Review by Booklist Review
Two shocks await L.A.-cop-turned-Orthodox-Jew Peter Decker as he visits his wife Rina Lazarus' in-laws from her first marriage. A woman he never expected to see again is there for dinner, and Noam, a teenage cousin, vanishes before the elaborate ceremonies of the High Holy Days are concluded. The family is thrown into chaos, fights over orthodoxy and conservatism are shelved, and Decker, even wearing his robes and yarmulke, is a cop with a mission once more. Atonement, like the three previous Decker/Lazarus books, mixes Jewish lore with a gripping crime plot.
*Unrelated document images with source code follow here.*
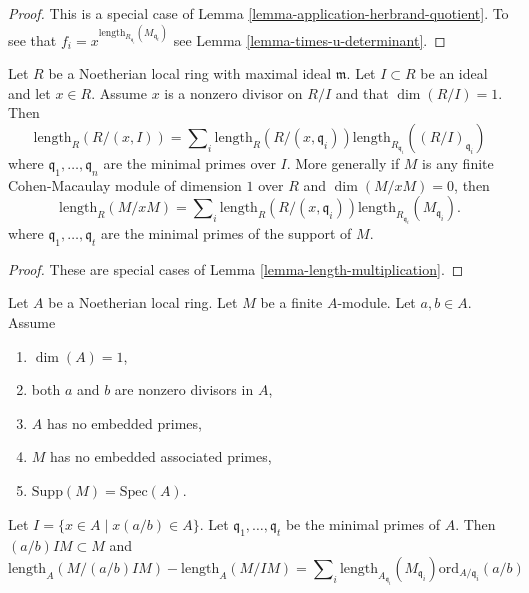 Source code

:\begin{proof}
This is a special case of Lemma \ref{lemma-application-herbrand-quotient}.
To see that $f_i = x^{\text{length}_{R_{\mathfrak q_i}}(M_{\mathfrak q_i})}$
see Lemma \ref{lemma-times-u-determinant}.
\end{proof}

\begin{lemma}
\label{lemma-additivity-divisors-restricted}
Let $R$ be a Noetherian local ring with maximal ideal $\mathfrak m$.
Let $I \subset R$ be an ideal and let $x \in R$.
Assume $x$ is a nonzero divisor on $R/I$ and that $\dim(R/I) = 1$.
Then
$$
\text{length}_R(R/(x, I))
=
\sum\nolimits_i \text{length}_R(R/(x, \mathfrak q_i))
\text{length}_{R_{\mathfrak q_i}}((R/I)_{\mathfrak q_i})
$$
where $\mathfrak q_1, \ldots, \mathfrak q_n$ are the minimal
primes over $I$. More generally if $M$ is any finite Cohen-Macaulay
module of dimension $1$ over $R$ and $\dim(M/xM) = 0$, then
$$
\text{length}_R(M/xM)
=
\sum\nolimits_i \text{length}_R(R/(x, \mathfrak q_i))
\text{length}_{R_{\mathfrak q_i}}(M_{\mathfrak q_i}).
$$
where $\mathfrak q_1, \ldots, \mathfrak q_t$ are the
minimal primes of the support of $M$.
\end{lemma}

\begin{proof}
These are special cases of Lemma \ref{lemma-length-multiplication}.
\end{proof}

\begin{lemma}
\label{lemma-no-embedded-points-modules}
Let $A$ be a Noetherian local ring.
Let $M$ be a finite $A$-module.
Let $a, b \in A$.
Assume
\begin{enumerate}
\item $\dim(A) = 1$,
\item both $a$ and $b$ are nonzero divisors in $A$,
\item $A$ has no embedded primes,
\item $M$ has no embedded associated primes,
\item $\text{Supp}(M) = \text{Spec}(A)$.
\end{enumerate}
Let $I = \{x \in A \mid x(a/b) \in A\}$.
Let $\mathfrak q_1, \ldots, \mathfrak q_t$ be the minimal
primes of $A$. Then $(a/b)IM \subset M$ and
$$
\text{length}_A(M/(a/b)IM)
-
\text{length}_A(M/IM)
=
\sum\nolimits_i
\text{length}_{A_{\mathfrak q_i}}(M_{\mathfrak q_i})
\text{ord}_{A/\mathfrak q_i}(a/b)
$$
\end{lemma}

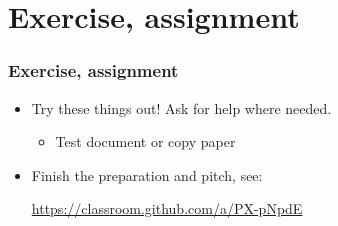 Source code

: \documentclass[aspectratio=169]{beamer}
\begin{document}
\section{Exercise, assignment}

\begin{frame}
  \frametitle{Exercise, assignment}

  \begin{itemize}
   \item Try these things out! Ask for help where needed.
   \begin{itemize}
       \item Test document or copy paper
   \end{itemize}
  	   \item Finish the preparation and pitch, see:
    
    \url{https://classroom.github.com/a/PX-pNpdE}
  \end{itemize}
\end{frame}
\end{document}
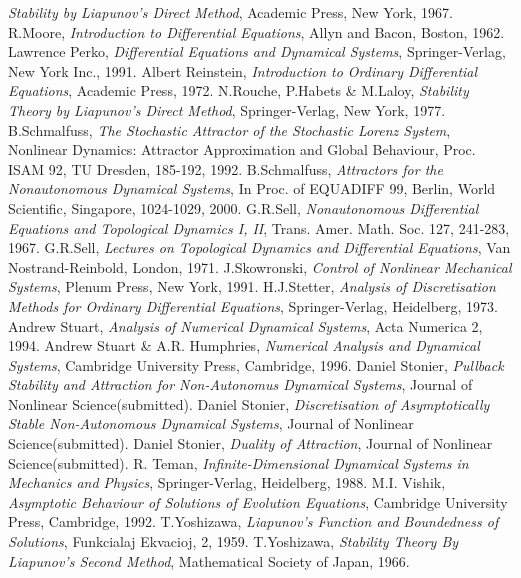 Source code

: \begin{thebibliography}{99}
  \emph{Stability by Liapunov's Direct Method},
  Academic Press, New York, 1967.
  R.Moore,
  \emph{Introduction to Differential Equations},
  Allyn and Bacon, Boston, 1962.
  Lawrence Perko,
  \emph{Differential Equations and Dynamical Systems},
  Springer-Verlag, New York Inc., 1991.
  Albert Reinstein,
  \emph{Introduction to Ordinary Differential Equations},
  Academic Press, 1972.
  N.Rouche, P.Habets \& M.Laloy,
  \emph{Stability Theory by Liapunov's Direct Method},
  Springer-Verlag, New York, 1977.
  B.Schmalfuss,
  \emph{The Stochastic Attractor of the Stochastic Lorenz System},
  Nonlinear Dynamics: Attractor Approximation and Global Behaviour, Proc. ISAM
  92, TU Dresden,  185-192, 1992.
  B.Schmalfuss,
  \emph{Attractors for the Nonautonomous Dynamical Systems},
  In Proc. of EQUADIFF 99, Berlin,
  World Scientific, Singapore,  1024-1029,   2000.
  G.R.Sell,
  \emph{Nonautonomous Differential Equations and Topological Dynamics I,
  II},
  Trans. Amer. Math. Soc. 127,  241-283, 1967.
  G.R.Sell,
  \emph{Lectures on Topological Dynamics and Differential Equations},
  Van Nostrand-Reinbold, London, 1971.
  J.Skowronski,
  \emph{Control of Nonlinear Mechanical Systems},
  Plenum Press, New York, 1991.
  H.J.Stetter,
  \emph{Analysis of Discretisation Methods for Ordinary Differential
  Equations},
  Springer-Verlag, Heidelberg, 1973.
  Andrew Stuart,
  \emph{Analysis of Numerical Dynamical Systems},
  Acta Numerica 2, 1994.
  Andrew Stuart \& A.R. Humphries,
  \emph{Numerical Analysis and Dynamical Systems},
  Cambridge University Press, Cambridge, 1996.
  Daniel Stonier,
  \emph{Pullback Stability and Attraction for Non-Autonomus Dynamical Systems},
  Journal of Nonlinear Science(submitted).
  Daniel Stonier,
  \emph{Discretisation of Asymptotically Stable Non-Autonomous Dynamical
       Systems},
  Journal of Nonlinear Science(submitted).
  Daniel Stonier,
  \emph{Duality of Attraction},
  Journal of Nonlinear Science(submitted).
  R. Teman,
  \emph{Infinite-Dimensional Dynamical Systems in Mechanics and
  Physics},
  Springer-Verlag, Heidelberg, 1988.
  M.I. Vishik,
  \emph{Asymptotic Behaviour of Solutions of Evolution Equations},
  Cambridge University Press, Cambridge, 1992.
  T.Yoshizawa,
  \emph{Liapunov's Function and Boundedness of Solutions},
  Funkcialaj Ekvacioj, 2, 1959.
  T.Yoshizawa,
  \emph{Stability Theory By Liapunov's Second Method},
  Mathematical Society of Japan, 1966.
\end{thebibliography}

\endinput
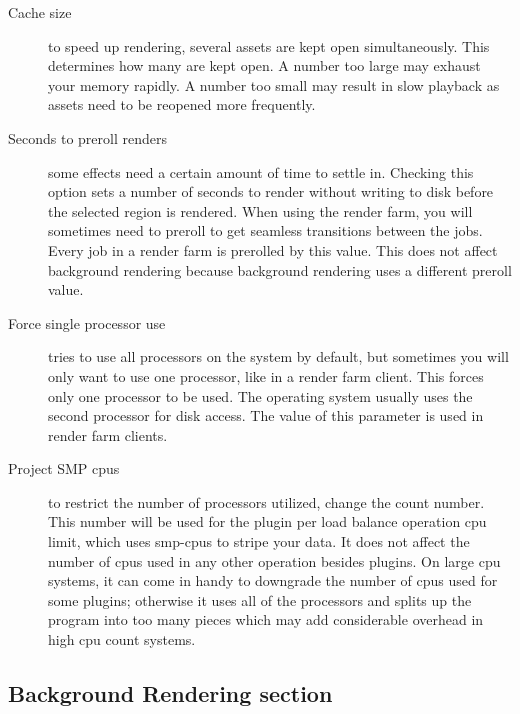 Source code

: \begin{description}
    \item[Cache size] to speed up rendering, several assets are kept open simultaneously. This determines how     many are kept open. A number too large may exhaust your memory rapidly. A number too small may result in slow playback as assets need to be reopened more frequently.
    \item[Seconds to preroll renders] some effects need a certain amount of time to settle in. Checking this option sets a number of seconds to render without writing to disk before the selected region is rendered. When using the render farm, you will sometimes need to preroll to get seamless transitions between the     jobs. Every job in a render farm is prerolled by this value. This does not affect background rendering because background rendering uses a different preroll value.
    \item[Force single processor use] \CGG{} tries to use all processors on the system by default, but sometimes you will only want to use one processor, like in a render farm client. This forces only one processor to be used.  The operating system usually uses the second processor for disk access. The value of this parameter is used in render farm clients.
    \item[Project SMP cpus ] to restrict the number of processors utilized, change the count number.  This number will be used for the plugin per load balance operation cpu limit, which uses smp-cpus to stripe your data. It does not affect the number of cpus used in any other \CGG{} operation besides plugins. On large cpu systems, it can come in handy to downgrade the number of cpus used for some plugins; otherwise it uses all of the processors and splits up the program into too many pieces which may add
    considerable overhead in high cpu count systems.
\end{description}

\subsection{Background Rendering section}%
\label{sub:background_rendering_section}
With Decker and Lazarus now married, Kellerman can't rely on the vicissitudes of their on-off courtship to keep things lively. Still, there's more than enough here to keep readers involved: freewheeling shifts from cutting fish to cutting bodies, elaborate revenge schemes devised to right unnamed wrongs, and the visceral tension that springs from watching the pious Decker forced to descend once again into the moral sludge. This graphic, pungent novel shows Kellerman at the gritty peak of her form. ~--Peter Robertson
From Booklist, Copyright (c) American Library Association. Used with permission.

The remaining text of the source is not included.